El ex jefe de Gabinete debe responder al fiscal Pollicita sobre las severas inconsistencias en sus declaraciones juradas. La Justicia investiga millonarias diferencias entre sus ingresos lícitos y gastos.
La situación judicial del ex jefe de Gabinete de la Nación, Manuel Adorni, entra en una semana de definiciones cruciales e ineludibles. En los próximos días se vence inexorablemente el nuevo plazo legal otorgado por la Justicia para que el exfuncionario presente la documentación probatoria y responda el exhaustivo requerimiento formal solicitado por el fiscal federal Gerardo Pollicita. El objetivo central de esta intimación es que Adorni logre despejar de manera fehaciente las profundas dudas y sospechas que recaen sobre la vertiginosa evolución de su patrimonio personal y familiar.
Fuentes con acceso directo al expediente judicial informaron a la Agencia Noticias Argentinas que el ex vocero presidencial tiene tiempo hasta el próximo martes para entregar sus descargos. Inicialmente, la fiscalía le había otorgado un margen de dos semanas, cuyo vencimiento original operó el pasado 25 de agosto. Si bien el plazo actual es perentorio, los investigadores no descartan que la defensa técnica presente un nuevo recurso solicitando una prórroga adicional por otros quince días para terminar de reunir la compleja documentación contable.
La investigación que lidera el fiscal Pollicita busca determinar y justificar el exponencial incremento patrimonial que registró Adorni desde su ingreso a la función pública nacional, en diciembre de 2023, hasta su precipitada salida del Gobierno en junio de este año. En el marco de esta misma causa, la Justicia también investiga en paralelo el patrimonio de su esposa, Bettina Angeletti, analizando los movimientos financieros de la sociedad conyugal. Las advertencias de los tribunales son claras: si las explicaciones brindadas por escrito no resultan suficientes, el exfuncionario podría ser formalmente citado a prestar declaración indagatoria.
Los números que maneja la fiscalía son contundentes y reflejan un severo desfasaje económico. Durante los meses que duró su gestión gubernamental, el ingreso de dinero lícito y comprobado del matrimonio ascendió a 229,7 millones de pesos. Sin embargo, los gastos informados en el mismo período alcanzaron los 272,8 millones de pesos, arrojando un rojo que supera los 43 millones de pesos. A esta inconsistencia se le suma un monto aún más alarmante en moneda extranjera: se detectaron movimientos por 402.578 dólares relacionados con la compra de inmuebles, costosas refacciones y mobiliario que, según el fiscal, «no encuentran correlato en los ingresos comprobados».

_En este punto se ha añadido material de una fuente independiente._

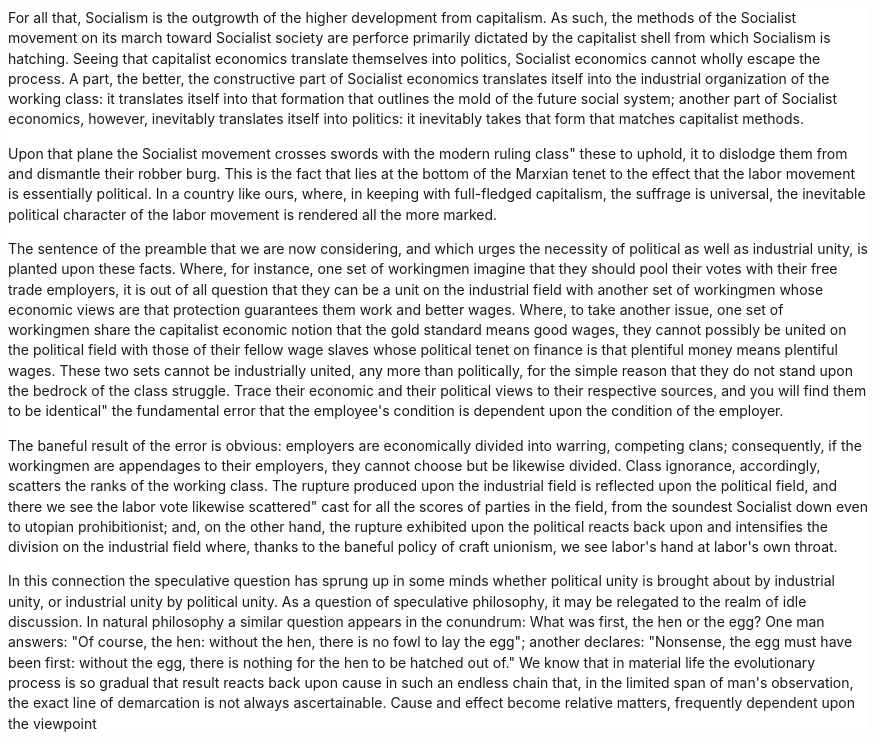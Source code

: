 For all that, Socialism is the outgrowth of the higher development from
capitalism. As such, the methods of the Socialist movement on its march
toward Socialist society are perforce primarily dictated by the
capitalist shell from which Socialism is hatching. Seeing that
capitalist economics translate themselves into politics, Socialist
economics cannot wholly escape the process. A part, the better, the
constructive part of Socialist economics translates itself into the
industrial organization of the working class: it translates itself into
that formation that outlines the mold of the future social system;
another part of Socialist economics, however, inevitably translates
itself into politics: it inevitably takes that form that matches
capitalist methods.

Upon that plane the Socialist movement crosses swords with the modern
ruling class" these to uphold, it to dislodge them from and dismantle
their robber burg. This is the fact that lies at the bottom of the
Marxian tenet to the effect that the labor movement is essentially
political. In a country like ours, where, in keeping with full-fledged
capitalism, the suffrage is universal, the inevitable political
character of the labor movement is rendered all the more marked.

The sentence of the preamble that we are now considering, and which
urges the necessity of political as well as industrial unity, is planted
upon these facts. Where, for instance, one set of workingmen imagine
that they should pool their votes with their free trade employers, it is
out of all question that they can be a unit on the industrial field with
another set of workingmen whose economic views are that protection
guarantees them work and better wages. Where, to take another issue, one
set of workingmen share the capitalist economic notion that the gold
standard means good wages, they cannot possibly be united on the
political field with those of their fellow wage slaves whose political
tenet on finance is that plentiful money means plentiful wages. These
two sets cannot be industrially united, any more than politically, for
the simple reason that they do not stand upon the bedrock of the class
struggle. Trace their economic and their political views to their
respective sources, and you will find them to be identical" the
fundamental error that the employee's condition is dependent upon the
condition of the employer.

The baneful result of the error is obvious: employers are economically
divided into warring, competing clans; consequently, if the workingmen
are appendages to their employers, they cannot choose but be likewise
divided. Class ignorance, accordingly, scatters the ranks of the working
class. The rupture produced upon the industrial field is reflected upon
the political field, and there we see the labor vote likewise scattered"
cast for all the scores of parties in the field, from the soundest
Socialist down even to utopian prohibitionist; and, on the other hand,
the rupture exhibited upon the political reacts back upon and
intensifies the division on the industrial field where, thanks to the
baneful policy of craft unionism, we see labor's hand at labor's own
throat.

In this connection the speculative question has sprung up in some minds
whether political unity is brought about by industrial unity, or
industrial unity by political unity. As a question of speculative
philosophy, it may be relegated to the realm of idle discussion. In
natural philosophy a similar question appears in the conundrum: What was
first, the hen or the egg? One man answers: "Of course, the hen: without
the hen, there is no fowl to lay the egg\"; another declares: "Nonsense,
the egg must have been first: without the egg, there is nothing for the
hen to be hatched out of." We know that in material life the
evolutionary process is so gradual that result reacts back upon cause in
such an endless chain that, in the limited span of man's observation,
the exact line of demarcation is not always ascertainable. Cause and
effect become relative matters, frequently dependent upon the viewpoint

Para esclarecer este panorama, la fiscalía elaboró un cuestionario de veinte puntos. Entre los requerimientos urgentes, la Justicia exige conocer el origen de los dólares estadounidenses en efectivo declarados en el país y pide acreditaciones certeras sobre supuestos préstamos atribuidos a sus familiares Silvia Pais y Norma Zuccolo. Asimismo, se indaga sobre la procedencia de los fondos utilizados para la adquisición de un vehículo Jeep y la compra del lote 380 en el exclusivo Country Indio Cuá.
El foco también está puesto en la remodelación integral de esa vivienda, investigando el pago de 245.000 dólares en efectivo al contratista Matías Tabar, y fondos abonados a este proveedor por muebles de otro inmueble en la calle Miró al 550. La lista de interrogantes abarca además el origen del dinero empleado para viajes al exterior, alquileres temporarios, expensas y cuotas escolares, y exige explicar la reiterada utilización de terceros para adquirir bienes.
Además de estas inconsistencias de alto perfil adquisitivo, el fiscal intimó a Adorni a brindar un reporte detallado respecto de veinte comprobantes informados ante la Agencia de Recaudación y Control Aduanero (ARCA) por más de 6 millones de pesos. A su vez, deberá justificar una facturación emitida por una concesionaria automotor, pagos de honorarios notariales y argumentar por qué diversas personas de su entorno registran fuertes consumos como usuarios adicionales de sus tarjetas de crédito personales. Todo esto forma parte del complejo rompecabezas financiero que Adorni debe resolver.